Secure computing mode is a Linux kernel security feature that restricts the system calls a process is permitted to make. It is a fundamental sandboxing tool often used in conjunction with eBPF.

• Mechanism: A process can enter a mode where it can only call a predefined, limited set of system calls (e.g., read, write, exit).
• Synergy with eBPF: While seccomp filters which syscalls can be made, eBPF programs (via BPF_PROG_TYPE_TRACEPOINT or BPF_PROG_TYPE_TRACING) can be attached to inspect the arguments and behavior of allowed syscalls for deeper security policy enforcement.
• Common Use: Heavily used in container runtimes (like Docker) to limit the attack surface of containerized applications.

A modular system interface for WebAssembly that provides a sandboxed, capability-based set of APIs for securely accessing operating system features. WASI and eBPF represent different approaches to safe, portable extension points.

• Capability-Based Security: WASI programs must be explicitly granted 'capabilities' (e.g., access to a specific directory).
• Comparison to eBPF: eBPF is deeply integrated into the Linux kernel for performance-critical observability and networking.

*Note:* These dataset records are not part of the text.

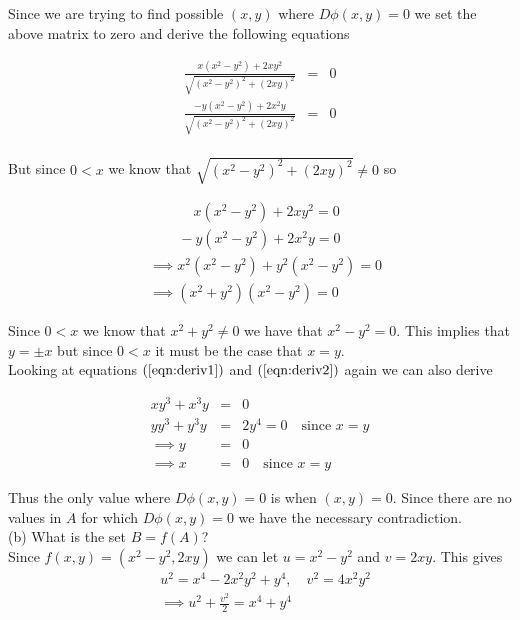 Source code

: \documentclass[11pt,reqno]{article}
\begin{document}
Since we are trying to find possible $(x,y)$ where $D \phi(x,y) = 0$ we set the above matrix to zero and derive the following equations

\begin{eqnarray*}
\frac{x(x^2 - y^2) + 2 x y^2}{\sqrt{(x^2 - y^2)^2 + (2 x y)^2}} &=& 0\\
\frac{-y(x^2 - y^2) + 2 x^2 y}{\sqrt{(x^2 - y^2)^2 + (2 x y)^2}} &=& 0\\
\end{eqnarray*}

\noindent But since $0 < x$ we know that $\sqrt{(x^2 - y^2)^2 + (2 x y)^2} \neq 0$ so 

\begin{align}
&\hspace{38pt}x(x^2 - y^2) + 2 x y^2 = 0 \label{eqn:deriv1}\\
&\hspace{25pt}-y(x^2 - y^2) + 2 x^2 y = 0 \label{eqn:deriv2}\\
&\implies x^2 (x^2 - y^2) + y^2 (x^2 - y^2 ) = 0 \nonumber \\
&\implies (x^2 + y^2) (x^2 - y^2) = 0 \nonumber
\end{align}

Since $0 < x$ we know that $x^2 + y^2 \neq 0$ we have that $x^2 - y^2 = 0$. This implies that $y = \pm x$ but since $0 < x$ it must be the case that $x = y$.\\
Looking at equations $(\ref{eqn:deriv1})$ and $(\ref{eqn:deriv2})$ again we can also derive

\begin{eqnarray*} 
x y^3 + x^3 y &=& 0 \\
y y^3 + y^3 y &=& 2 y^4 = 0 \quad \text{since $x = y$}\\
\implies y &=& 0\\
\implies x &=& 0 \quad \text{since $x = y$}
\end{eqnarray*}

Thus the only value where $D \phi(x,y) = 0$ is when $(x,y) = 0$. Since there are no values in $A$ for which $D \phi(x,y) = 0$ we have the necessary contradiction.\\

\noindent (b) What is the set $B = f(A)$?\\

\noindent Since $f(x,y) = (x^2 - y^2, 2 x y)$ we can let $u = x^2 - y^2$ and $v = 2 x y$. This gives
\begin{align*}
&u^2 = x^4 - 2 x^2 y^2 + y^4, \quad v^2 = 4 x^2 y^2 \\
&\implies u^2  + \frac{v^2}{2} = x^4 + y^4\\
\end{align*}
\end{document}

WASI is designed as a portable, user-space runtime for broader application sandboxing, potentially including AI agent tool execution.
• Emerging Overlap: Projects like wasm-bpf explore using WASI to load and manage eBPF programs, combining portability with kernel-level capabilities.

A framework in the Linux kernel that allows security models like SELinux, AppArmor, and Smack to be implemented as loadable kernel modules to enforce mandatory access control (MAC) policies. eBPF has expanded this model.

• Traditional LSM: Uses hooks for coarse-grained policy decisions (e.g., 'can process X read file Y?').
• eBPF LSM Integration: The BPF_PROG_TYPE_LSM program type allows attaching eBPF programs to LSM hooks, enabling dynamic, programmable security policies without rebooting the kernel.
• Use Case: An eBPF LSM program can implement custom rules for auditing file accesses from AI agent processes or blocking specific network connections in real-time based on a centralized policy.